_Prompt:_
Every line of the data below that holds the string "OmDAxGE" needs to be reported.

(Task material)

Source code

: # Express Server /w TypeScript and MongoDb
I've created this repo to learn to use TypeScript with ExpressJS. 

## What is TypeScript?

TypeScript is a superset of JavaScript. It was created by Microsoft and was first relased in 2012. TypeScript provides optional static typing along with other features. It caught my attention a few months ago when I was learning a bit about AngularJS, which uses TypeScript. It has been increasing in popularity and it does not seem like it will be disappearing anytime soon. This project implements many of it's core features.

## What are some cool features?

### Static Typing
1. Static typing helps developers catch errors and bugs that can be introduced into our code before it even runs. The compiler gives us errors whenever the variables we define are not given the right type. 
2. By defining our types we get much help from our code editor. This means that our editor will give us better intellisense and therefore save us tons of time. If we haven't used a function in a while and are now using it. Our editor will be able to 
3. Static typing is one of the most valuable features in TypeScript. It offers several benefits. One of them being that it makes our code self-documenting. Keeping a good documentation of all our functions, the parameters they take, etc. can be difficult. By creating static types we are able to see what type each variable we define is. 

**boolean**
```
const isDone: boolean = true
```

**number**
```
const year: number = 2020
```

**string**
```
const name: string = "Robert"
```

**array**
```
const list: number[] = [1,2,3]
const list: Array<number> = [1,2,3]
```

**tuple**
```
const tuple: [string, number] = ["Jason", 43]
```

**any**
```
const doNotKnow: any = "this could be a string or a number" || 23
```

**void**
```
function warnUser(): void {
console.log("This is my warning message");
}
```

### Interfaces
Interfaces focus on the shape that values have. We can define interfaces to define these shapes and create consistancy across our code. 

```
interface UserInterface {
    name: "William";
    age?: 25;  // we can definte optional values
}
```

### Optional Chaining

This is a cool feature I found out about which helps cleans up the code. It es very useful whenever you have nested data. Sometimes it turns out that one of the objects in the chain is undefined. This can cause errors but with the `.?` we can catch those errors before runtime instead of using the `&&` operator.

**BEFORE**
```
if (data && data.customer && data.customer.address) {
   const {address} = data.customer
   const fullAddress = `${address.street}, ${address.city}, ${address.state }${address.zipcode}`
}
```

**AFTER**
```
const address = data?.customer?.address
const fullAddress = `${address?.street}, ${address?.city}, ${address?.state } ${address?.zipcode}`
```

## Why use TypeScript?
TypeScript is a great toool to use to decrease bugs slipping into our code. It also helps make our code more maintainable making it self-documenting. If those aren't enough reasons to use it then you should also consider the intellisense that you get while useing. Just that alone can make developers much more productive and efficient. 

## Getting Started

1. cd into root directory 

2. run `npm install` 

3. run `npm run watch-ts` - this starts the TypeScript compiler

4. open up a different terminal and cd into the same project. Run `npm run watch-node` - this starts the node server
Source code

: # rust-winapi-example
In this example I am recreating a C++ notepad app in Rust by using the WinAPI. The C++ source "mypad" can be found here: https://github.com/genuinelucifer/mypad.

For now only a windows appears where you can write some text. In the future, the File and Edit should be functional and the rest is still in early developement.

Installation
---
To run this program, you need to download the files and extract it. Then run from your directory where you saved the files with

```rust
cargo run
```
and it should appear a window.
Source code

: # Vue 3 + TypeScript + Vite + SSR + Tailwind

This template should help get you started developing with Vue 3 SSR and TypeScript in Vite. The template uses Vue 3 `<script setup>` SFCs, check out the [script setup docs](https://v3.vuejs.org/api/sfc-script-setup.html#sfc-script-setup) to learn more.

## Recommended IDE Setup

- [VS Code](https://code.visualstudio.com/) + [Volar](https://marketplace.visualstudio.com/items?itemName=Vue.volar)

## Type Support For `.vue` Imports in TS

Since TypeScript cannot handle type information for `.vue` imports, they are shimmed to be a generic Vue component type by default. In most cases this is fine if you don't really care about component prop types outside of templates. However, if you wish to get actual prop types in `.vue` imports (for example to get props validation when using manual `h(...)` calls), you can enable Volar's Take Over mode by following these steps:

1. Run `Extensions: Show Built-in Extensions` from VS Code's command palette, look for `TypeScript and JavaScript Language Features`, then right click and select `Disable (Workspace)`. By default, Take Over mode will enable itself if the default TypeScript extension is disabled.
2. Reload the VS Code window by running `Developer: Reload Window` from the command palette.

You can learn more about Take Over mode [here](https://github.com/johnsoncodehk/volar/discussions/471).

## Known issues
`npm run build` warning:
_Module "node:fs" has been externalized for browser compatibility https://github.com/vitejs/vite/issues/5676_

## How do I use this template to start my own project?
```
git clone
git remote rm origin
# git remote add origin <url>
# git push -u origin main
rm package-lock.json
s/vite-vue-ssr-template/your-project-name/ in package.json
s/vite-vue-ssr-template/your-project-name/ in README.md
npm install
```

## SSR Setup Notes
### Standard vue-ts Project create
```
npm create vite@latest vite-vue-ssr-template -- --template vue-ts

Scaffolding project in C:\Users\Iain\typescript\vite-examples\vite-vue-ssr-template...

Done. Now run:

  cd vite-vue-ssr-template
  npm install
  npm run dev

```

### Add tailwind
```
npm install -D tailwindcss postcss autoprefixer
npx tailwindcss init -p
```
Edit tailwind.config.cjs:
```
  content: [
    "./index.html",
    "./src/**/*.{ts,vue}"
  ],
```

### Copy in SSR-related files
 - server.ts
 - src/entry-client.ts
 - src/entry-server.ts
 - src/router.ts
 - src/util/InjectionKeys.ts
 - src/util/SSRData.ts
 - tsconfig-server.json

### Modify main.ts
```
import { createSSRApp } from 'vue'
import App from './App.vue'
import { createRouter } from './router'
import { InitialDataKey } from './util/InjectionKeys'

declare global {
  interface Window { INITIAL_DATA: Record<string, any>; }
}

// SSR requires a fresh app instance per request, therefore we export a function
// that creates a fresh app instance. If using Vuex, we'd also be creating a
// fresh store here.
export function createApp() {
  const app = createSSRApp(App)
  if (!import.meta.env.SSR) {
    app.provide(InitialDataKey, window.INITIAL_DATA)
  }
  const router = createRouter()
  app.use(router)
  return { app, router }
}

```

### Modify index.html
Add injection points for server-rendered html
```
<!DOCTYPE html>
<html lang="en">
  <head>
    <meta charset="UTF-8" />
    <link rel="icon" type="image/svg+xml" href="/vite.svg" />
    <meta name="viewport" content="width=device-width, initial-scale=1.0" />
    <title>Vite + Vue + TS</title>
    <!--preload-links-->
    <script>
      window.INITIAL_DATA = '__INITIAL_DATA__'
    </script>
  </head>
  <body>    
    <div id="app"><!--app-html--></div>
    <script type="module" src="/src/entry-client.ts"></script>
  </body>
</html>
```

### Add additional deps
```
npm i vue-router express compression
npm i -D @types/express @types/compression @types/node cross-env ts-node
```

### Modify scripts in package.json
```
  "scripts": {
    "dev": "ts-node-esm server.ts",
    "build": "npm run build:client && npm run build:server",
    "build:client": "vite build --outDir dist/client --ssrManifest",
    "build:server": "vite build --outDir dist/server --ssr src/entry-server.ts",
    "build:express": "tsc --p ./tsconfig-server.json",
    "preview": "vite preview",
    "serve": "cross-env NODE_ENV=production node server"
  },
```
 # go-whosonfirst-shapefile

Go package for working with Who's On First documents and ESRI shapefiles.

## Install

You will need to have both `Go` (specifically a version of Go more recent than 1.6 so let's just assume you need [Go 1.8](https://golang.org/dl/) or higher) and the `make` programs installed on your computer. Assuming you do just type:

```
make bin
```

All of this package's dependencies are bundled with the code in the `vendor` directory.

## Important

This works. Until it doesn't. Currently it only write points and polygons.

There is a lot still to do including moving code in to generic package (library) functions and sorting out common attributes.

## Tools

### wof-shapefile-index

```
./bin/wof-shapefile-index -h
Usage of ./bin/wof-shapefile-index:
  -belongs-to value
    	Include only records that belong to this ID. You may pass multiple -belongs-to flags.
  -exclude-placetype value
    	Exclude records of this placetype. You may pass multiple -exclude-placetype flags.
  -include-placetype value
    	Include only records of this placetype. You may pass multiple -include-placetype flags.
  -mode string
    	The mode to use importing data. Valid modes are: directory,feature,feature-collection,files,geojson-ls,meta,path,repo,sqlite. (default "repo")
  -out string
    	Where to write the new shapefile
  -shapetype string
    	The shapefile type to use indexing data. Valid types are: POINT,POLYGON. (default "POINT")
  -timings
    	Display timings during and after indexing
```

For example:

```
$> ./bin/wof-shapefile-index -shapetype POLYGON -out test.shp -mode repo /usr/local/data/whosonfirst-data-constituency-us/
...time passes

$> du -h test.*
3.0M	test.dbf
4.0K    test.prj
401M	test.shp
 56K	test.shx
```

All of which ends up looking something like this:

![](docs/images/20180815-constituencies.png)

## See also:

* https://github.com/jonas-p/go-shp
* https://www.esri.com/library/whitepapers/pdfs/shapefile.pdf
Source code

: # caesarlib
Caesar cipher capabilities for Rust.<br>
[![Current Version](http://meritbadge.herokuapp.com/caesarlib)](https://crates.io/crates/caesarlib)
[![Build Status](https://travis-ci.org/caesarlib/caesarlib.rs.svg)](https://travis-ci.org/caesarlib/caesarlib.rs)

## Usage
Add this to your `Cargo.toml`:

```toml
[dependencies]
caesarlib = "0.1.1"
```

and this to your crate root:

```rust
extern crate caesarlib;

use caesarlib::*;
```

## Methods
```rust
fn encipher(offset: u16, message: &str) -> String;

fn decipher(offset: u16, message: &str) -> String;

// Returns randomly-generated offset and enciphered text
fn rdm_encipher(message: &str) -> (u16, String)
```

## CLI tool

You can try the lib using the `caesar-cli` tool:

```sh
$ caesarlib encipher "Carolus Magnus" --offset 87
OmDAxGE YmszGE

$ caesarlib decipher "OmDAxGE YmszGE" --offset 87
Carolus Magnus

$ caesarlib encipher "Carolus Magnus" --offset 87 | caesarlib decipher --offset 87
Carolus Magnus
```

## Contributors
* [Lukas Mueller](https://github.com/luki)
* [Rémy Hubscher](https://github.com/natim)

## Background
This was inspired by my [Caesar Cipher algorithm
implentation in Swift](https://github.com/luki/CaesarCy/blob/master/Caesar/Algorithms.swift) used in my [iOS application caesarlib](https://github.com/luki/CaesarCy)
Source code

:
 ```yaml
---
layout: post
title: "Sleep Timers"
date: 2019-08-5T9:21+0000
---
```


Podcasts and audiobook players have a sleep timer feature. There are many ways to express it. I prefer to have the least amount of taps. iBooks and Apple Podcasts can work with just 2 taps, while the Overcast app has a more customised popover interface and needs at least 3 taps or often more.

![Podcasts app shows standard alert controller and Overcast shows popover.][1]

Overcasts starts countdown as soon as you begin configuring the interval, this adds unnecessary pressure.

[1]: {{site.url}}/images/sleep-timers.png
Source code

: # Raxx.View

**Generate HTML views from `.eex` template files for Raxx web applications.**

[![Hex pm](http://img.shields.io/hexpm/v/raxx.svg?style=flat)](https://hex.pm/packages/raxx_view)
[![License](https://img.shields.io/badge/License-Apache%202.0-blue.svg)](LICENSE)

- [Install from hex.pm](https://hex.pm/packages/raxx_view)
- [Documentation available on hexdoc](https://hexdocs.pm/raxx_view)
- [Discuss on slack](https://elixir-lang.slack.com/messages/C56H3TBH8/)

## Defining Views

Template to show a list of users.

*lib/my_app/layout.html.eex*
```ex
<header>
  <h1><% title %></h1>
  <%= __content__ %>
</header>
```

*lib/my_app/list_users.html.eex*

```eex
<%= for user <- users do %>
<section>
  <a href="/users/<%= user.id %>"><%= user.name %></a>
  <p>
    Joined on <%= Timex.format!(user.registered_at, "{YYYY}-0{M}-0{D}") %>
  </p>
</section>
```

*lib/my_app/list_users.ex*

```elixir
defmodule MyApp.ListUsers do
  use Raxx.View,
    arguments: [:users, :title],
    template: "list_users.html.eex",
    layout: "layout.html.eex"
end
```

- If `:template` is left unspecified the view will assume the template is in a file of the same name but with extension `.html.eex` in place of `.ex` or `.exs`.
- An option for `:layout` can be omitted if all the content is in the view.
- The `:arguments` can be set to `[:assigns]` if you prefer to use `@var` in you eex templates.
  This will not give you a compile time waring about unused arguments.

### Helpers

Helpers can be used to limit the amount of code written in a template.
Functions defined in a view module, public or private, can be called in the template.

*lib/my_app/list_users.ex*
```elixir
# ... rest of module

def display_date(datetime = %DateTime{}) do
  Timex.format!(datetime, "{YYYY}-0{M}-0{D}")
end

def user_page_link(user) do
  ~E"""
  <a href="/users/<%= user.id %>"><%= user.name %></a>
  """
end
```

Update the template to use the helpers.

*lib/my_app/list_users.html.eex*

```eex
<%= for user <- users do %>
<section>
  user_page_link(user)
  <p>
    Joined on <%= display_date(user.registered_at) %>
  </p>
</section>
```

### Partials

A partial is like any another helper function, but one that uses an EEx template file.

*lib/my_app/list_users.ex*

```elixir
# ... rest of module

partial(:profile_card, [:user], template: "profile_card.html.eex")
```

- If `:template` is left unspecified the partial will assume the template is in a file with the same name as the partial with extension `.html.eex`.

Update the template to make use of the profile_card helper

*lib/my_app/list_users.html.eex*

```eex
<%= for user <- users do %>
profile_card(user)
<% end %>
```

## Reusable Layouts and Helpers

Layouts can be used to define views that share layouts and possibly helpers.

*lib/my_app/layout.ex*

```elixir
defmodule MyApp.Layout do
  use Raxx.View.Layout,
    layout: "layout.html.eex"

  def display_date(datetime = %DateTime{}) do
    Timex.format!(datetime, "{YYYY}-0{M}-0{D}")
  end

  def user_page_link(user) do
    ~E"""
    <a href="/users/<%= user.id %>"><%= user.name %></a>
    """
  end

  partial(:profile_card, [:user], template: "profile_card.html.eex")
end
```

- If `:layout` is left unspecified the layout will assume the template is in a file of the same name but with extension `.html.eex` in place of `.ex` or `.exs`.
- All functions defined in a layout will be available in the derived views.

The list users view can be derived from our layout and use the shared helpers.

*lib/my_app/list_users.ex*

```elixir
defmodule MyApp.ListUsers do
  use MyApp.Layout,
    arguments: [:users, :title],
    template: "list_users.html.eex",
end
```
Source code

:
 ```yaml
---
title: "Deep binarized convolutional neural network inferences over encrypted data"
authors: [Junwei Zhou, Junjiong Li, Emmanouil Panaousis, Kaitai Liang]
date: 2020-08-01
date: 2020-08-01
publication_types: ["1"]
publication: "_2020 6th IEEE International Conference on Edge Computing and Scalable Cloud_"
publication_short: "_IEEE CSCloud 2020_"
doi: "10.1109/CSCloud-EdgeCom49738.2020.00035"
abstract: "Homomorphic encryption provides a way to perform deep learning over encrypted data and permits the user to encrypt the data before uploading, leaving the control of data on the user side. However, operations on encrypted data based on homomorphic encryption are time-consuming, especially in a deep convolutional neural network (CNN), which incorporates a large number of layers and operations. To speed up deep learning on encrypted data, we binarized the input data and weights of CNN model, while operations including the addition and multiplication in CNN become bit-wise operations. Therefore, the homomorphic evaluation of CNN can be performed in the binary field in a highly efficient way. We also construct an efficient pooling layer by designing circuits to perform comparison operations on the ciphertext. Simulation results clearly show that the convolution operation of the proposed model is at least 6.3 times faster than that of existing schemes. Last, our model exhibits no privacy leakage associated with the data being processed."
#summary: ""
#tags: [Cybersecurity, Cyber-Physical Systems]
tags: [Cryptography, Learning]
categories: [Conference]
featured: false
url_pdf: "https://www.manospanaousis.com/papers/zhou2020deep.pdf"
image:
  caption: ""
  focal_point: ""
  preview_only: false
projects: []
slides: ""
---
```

(End Task material)

_Response for this exercise:_
OmDAxGE YmszGE
$ caesarlib decipher "OmDAxGE YmszGE" --offset 87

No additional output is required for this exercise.